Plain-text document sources
◇ ◇ ◇ ◇ ◇

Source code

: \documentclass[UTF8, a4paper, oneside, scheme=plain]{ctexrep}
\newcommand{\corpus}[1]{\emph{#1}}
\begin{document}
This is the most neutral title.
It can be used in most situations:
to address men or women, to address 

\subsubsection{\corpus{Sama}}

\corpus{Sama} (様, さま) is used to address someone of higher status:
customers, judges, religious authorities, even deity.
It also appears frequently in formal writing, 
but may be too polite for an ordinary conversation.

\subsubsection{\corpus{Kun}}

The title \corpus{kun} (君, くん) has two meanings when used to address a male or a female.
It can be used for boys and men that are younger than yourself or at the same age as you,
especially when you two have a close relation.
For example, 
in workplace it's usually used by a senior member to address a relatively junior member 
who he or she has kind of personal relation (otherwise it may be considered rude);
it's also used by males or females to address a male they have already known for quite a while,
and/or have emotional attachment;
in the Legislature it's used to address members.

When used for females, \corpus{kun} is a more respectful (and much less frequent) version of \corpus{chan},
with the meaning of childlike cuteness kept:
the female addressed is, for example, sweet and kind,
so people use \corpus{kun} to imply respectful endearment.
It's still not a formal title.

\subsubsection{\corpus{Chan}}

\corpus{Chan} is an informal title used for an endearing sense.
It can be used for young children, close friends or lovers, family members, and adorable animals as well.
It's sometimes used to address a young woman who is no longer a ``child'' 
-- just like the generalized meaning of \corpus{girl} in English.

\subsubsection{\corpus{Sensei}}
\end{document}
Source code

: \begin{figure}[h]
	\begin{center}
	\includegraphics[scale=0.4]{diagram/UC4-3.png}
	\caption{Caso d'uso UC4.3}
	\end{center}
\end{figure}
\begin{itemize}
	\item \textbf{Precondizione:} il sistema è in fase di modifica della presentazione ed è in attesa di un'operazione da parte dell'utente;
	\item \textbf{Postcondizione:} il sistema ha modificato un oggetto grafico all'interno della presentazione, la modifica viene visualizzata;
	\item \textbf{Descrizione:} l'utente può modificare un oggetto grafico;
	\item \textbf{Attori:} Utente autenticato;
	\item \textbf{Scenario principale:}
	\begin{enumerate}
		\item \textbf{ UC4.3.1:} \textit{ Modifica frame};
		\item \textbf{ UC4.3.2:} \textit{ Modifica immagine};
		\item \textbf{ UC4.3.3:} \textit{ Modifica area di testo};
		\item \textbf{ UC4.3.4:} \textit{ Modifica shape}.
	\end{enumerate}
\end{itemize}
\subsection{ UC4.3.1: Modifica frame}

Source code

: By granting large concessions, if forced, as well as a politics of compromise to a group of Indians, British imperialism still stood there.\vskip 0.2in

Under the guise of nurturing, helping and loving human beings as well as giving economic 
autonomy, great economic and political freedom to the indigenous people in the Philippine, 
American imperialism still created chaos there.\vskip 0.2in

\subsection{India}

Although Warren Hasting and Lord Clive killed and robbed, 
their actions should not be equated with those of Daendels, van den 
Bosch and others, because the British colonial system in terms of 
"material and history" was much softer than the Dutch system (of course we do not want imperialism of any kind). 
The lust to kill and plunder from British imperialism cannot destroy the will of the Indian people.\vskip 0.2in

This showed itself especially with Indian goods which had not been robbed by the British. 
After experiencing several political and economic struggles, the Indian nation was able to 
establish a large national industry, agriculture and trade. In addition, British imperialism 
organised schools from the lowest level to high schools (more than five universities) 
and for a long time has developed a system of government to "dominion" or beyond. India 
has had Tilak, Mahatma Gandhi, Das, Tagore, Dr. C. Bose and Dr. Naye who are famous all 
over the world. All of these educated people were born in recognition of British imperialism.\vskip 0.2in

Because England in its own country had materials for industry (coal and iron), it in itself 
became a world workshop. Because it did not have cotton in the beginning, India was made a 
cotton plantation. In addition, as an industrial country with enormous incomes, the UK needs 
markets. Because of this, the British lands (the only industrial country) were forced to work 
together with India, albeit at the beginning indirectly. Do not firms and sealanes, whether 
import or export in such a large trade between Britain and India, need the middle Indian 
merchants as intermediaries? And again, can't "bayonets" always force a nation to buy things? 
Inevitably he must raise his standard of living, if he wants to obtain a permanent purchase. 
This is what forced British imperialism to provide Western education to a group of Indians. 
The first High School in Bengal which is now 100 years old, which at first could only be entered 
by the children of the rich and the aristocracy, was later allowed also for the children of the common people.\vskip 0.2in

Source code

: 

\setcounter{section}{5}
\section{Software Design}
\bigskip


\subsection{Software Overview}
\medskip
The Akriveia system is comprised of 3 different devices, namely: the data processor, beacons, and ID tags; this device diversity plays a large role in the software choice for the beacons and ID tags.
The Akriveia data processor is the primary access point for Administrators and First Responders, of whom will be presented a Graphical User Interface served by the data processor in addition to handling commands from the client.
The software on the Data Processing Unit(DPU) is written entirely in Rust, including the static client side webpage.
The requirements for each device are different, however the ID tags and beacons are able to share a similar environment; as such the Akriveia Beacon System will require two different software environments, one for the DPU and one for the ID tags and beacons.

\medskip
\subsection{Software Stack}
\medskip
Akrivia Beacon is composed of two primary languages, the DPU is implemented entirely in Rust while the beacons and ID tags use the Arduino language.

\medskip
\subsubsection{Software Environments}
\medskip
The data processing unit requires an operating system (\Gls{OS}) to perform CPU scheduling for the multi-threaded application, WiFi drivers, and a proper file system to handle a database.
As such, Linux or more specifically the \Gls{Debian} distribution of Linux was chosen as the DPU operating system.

◇ ◇ ◇ ◇ ◇

#### [Problem requirements]
Wherever a line in the entries holds "especially", copy that line.

#### [Response area]
especially when you two have a close relation.
This showed itself especially with Indian goods which had not been robbed by the British. 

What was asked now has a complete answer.